Data excerpts

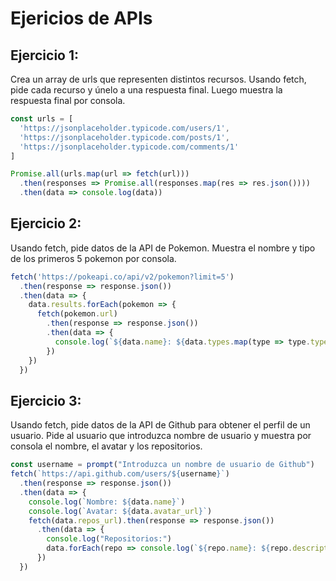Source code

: # Ejericios de APIs

## Ejercicio 1:
Crea un array de urls que representen distintos recursos. Usando fetch, pide cada recurso y únelo a una respuesta final. Luego muestra la respuesta final por consola.

```javascript
const urls = [
  'https://jsonplaceholder.typicode.com/users/1',
  'https://jsonplaceholder.typicode.com/posts/1',
  'https://jsonplaceholder.typicode.com/comments/1'
]

Promise.all(urls.map(url => fetch(url)))
  .then(responses => Promise.all(responses.map(res => res.json())))
  .then(data => console.log(data))
```

## Ejercicio 2:
Usando fetch, pide datos de la API de Pokemon. Muestra el nombre y tipo de los primeros 5 pokemon por consola.

```javascript
fetch('https://pokeapi.co/api/v2/pokemon?limit=5')
  .then(response => response.json())
  .then(data => {
    data.results.forEach(pokemon => {
      fetch(pokemon.url)
        .then(response => response.json())
        .then(data => {
          console.log(`${data.name}: ${data.types.map(type => type.type.name).join(', ')}`)
        })
    })
  })
```

## Ejercicio 3:
Usando fetch, pide datos de la API de Github para obtener el perfil de un usuario. Pide al usuario que introduzca nombre de usuario y muestra por consola el nombre, el avatar y los repositorios.

```javascript
const username = prompt("Introduzca un nombre de usuario de Github")
fetch(`https://api.github.com/users/${username}`)
  .then(response => response.json())
  .then(data => {
    console.log(`Nombre: ${data.name}`)
    console.log(`Avatar: ${data.avatar_url}`)
    fetch(data.repos_url).then(response => response.json())
      .then(data => {
        console.log("Repositorios:")
        data.forEach(repo => console.log(`${repo.name}: ${repo.description || 'Sin descripción'}`))
      })
  })
```
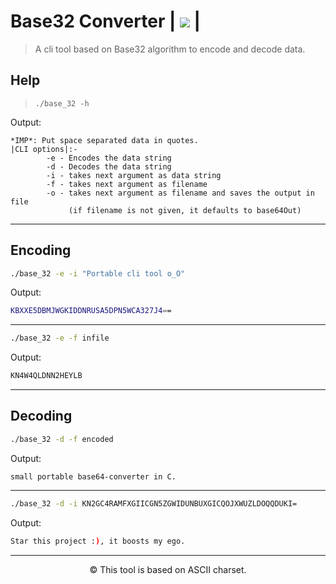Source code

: # Base32 Converter | <a href="https://www.codacy.com/gh/SynAcktraa/base32-Converter/dashboard?utm_source=github.com&amp;utm_medium=referral&amp;utm_content=SynAcktraa/base32-Converter&amp;utm_campaign=Badge_Grade"><img src="https://app.codacy.com/project/badge/Grade/49a87a43344d4fbdbd4d99c42b8457d9"/></a> |

>A cli tool based on Base32 algorithm to encode and decode data.

## Help

>`./base_32 -h`

Output:

```terminal
*IMP*: Put space separated data in quotes.
|CLI options|:-
        -e - Encodes the data string
        -d - Decodes the data string
        -i - takes next argument as data string
        -f - takes next argument as filename
        -o - takes next argument as filename and saves the output in file
             (if filename is not given, it defaults to base64Out)
```
---
## Encoding

```bash
./base_32 -e -i "Portable cli tool o_O"
```
Output:

```bash
KBXXE5DBMJWGKIDDNRUSA5DPN5WCA327J4==
```
---

```bash
./base_32 -e -f infile
```
Output:

```bash
KN4W4QLDNN2HEYLB
```
---
## Decoding
```bash
./base_32 -d -f encoded
```
Output:

```terminal
small portable base64-converter in C.
```
---
```bash
./base_32 -d -i KN2GC4RAMFXGIICGN5ZGWIDUNBUXGICQOJXWUZLDOQQDUKI=

```
Output:

```bash
Star this project :), it boosts my ego.
```
---

<p align=center>&copy; This tool is based on ASCII charset.</p>

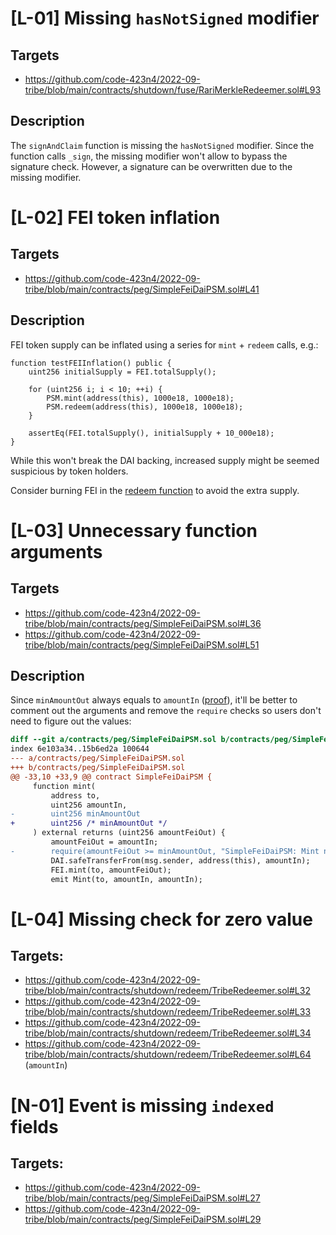 # [L-01] Missing `hasNotSigned` modifier
## Targets
- https://github.com/code-423n4/2022-09-tribe/blob/main/contracts/shutdown/fuse/RariMerkleRedeemer.sol#L93 
## Description
The `signAndClaim` function is missing the `hasNotSigned` modifier. Since the function calls `_sign`, the missing
modifier won't allow to bypass the signature check. However, a signature can be overwritten due to the missing
modifier.

# [L-02] FEI token inflation
## Targets
- https://github.com/code-423n4/2022-09-tribe/blob/main/contracts/peg/SimpleFeiDaiPSM.sol#L41
## Description
FEI token supply can be inflated using a series for `mint` + `redeem` calls, e.g.:
```solidity
function testFEIInflation() public {
    uint256 initialSupply = FEI.totalSupply();

    for (uint256 i; i < 10; ++i) {
        PSM.mint(address(this), 1000e18, 1000e18);
        PSM.redeem(address(this), 1000e18, 1000e18);
    }

    assertEq(FEI.totalSupply(), initialSupply + 10_000e18);
}
```
While this won't break the DAI backing, increased supply might be seemed suspicious by token holders.

Consider burning FEI in the [redeem function](https://github.com/code-423n4/2022-09-tribe/blob/main/contracts/peg/SimpleFeiDaiPSM.sol#L55)
to avoid the extra supply.

# [L-03] Unnecessary function arguments
## Targets
- https://github.com/code-423n4/2022-09-tribe/blob/main/contracts/peg/SimpleFeiDaiPSM.sol#L36
- https://github.com/code-423n4/2022-09-tribe/blob/main/contracts/peg/SimpleFeiDaiPSM.sol#L51 
## Description
Since `minAmountOut` always equals to `amountIn` ([proof](https://github.com/code-423n4/2022-09-tribe/blob/main/contracts/peg/SimpleFeiDaiPSM.sol#L62)),
it'll be better to comment out the arguments and remove the `require` checks so users don't need to figure out
the values:
```diff
diff --git a/contracts/peg/SimpleFeiDaiPSM.sol b/contracts/peg/SimpleFeiDaiPSM.sol
index 6e103a34..15b6ed2a 100644
--- a/contracts/peg/SimpleFeiDaiPSM.sol
+++ b/contracts/peg/SimpleFeiDaiPSM.sol
@@ -33,10 +33,9 @@ contract SimpleFeiDaiPSM {
     function mint(
         address to,
         uint256 amountIn,
-        uint256 minAmountOut
+        uint256 /* minAmountOut */
     ) external returns (uint256 amountFeiOut) {
         amountFeiOut = amountIn;
-        require(amountFeiOut >= minAmountOut, "SimpleFeiDaiPSM: Mint not enough out");
         DAI.safeTransferFrom(msg.sender, address(this), amountIn);
         FEI.mint(to, amountFeiOut);
         emit Mint(to, amountIn, amountIn);
``` 

# [L-04] Missing check for zero value
## Targets:
- https://github.com/code-423n4/2022-09-tribe/blob/main/contracts/shutdown/redeem/TribeRedeemer.sol#L32
- https://github.com/code-423n4/2022-09-tribe/blob/main/contracts/shutdown/redeem/TribeRedeemer.sol#L33
- https://github.com/code-423n4/2022-09-tribe/blob/main/contracts/shutdown/redeem/TribeRedeemer.sol#L34
- https://github.com/code-423n4/2022-09-tribe/blob/main/contracts/shutdown/redeem/TribeRedeemer.sol#L64 (`amountIn`)

# [N-01] Event is missing `indexed` fields
## Targets:
- https://github.com/code-423n4/2022-09-tribe/blob/main/contracts/peg/SimpleFeiDaiPSM.sol#L27
- https://github.com/code-423n4/2022-09-tribe/blob/main/contracts/peg/SimpleFeiDaiPSM.sol#L29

Exercise goal
Return all lines in the data that include the word "consola".

Result for this exercise
Crea un array de urls que representen distintos recursos. Usando fetch, pide cada recurso y únelo a una respuesta final. Luego muestra la respuesta final por consola.
Usando fetch, pide datos de la API de Pokemon. Muestra el nombre y tipo de los primeros 5 pokemon por consola.
Usando fetch, pide datos de la API de Github para obtener el perfil de un usuario. Pide al usuario que introduzca nombre de usuario y muestra por consola el nombre, el avatar y los repositorios.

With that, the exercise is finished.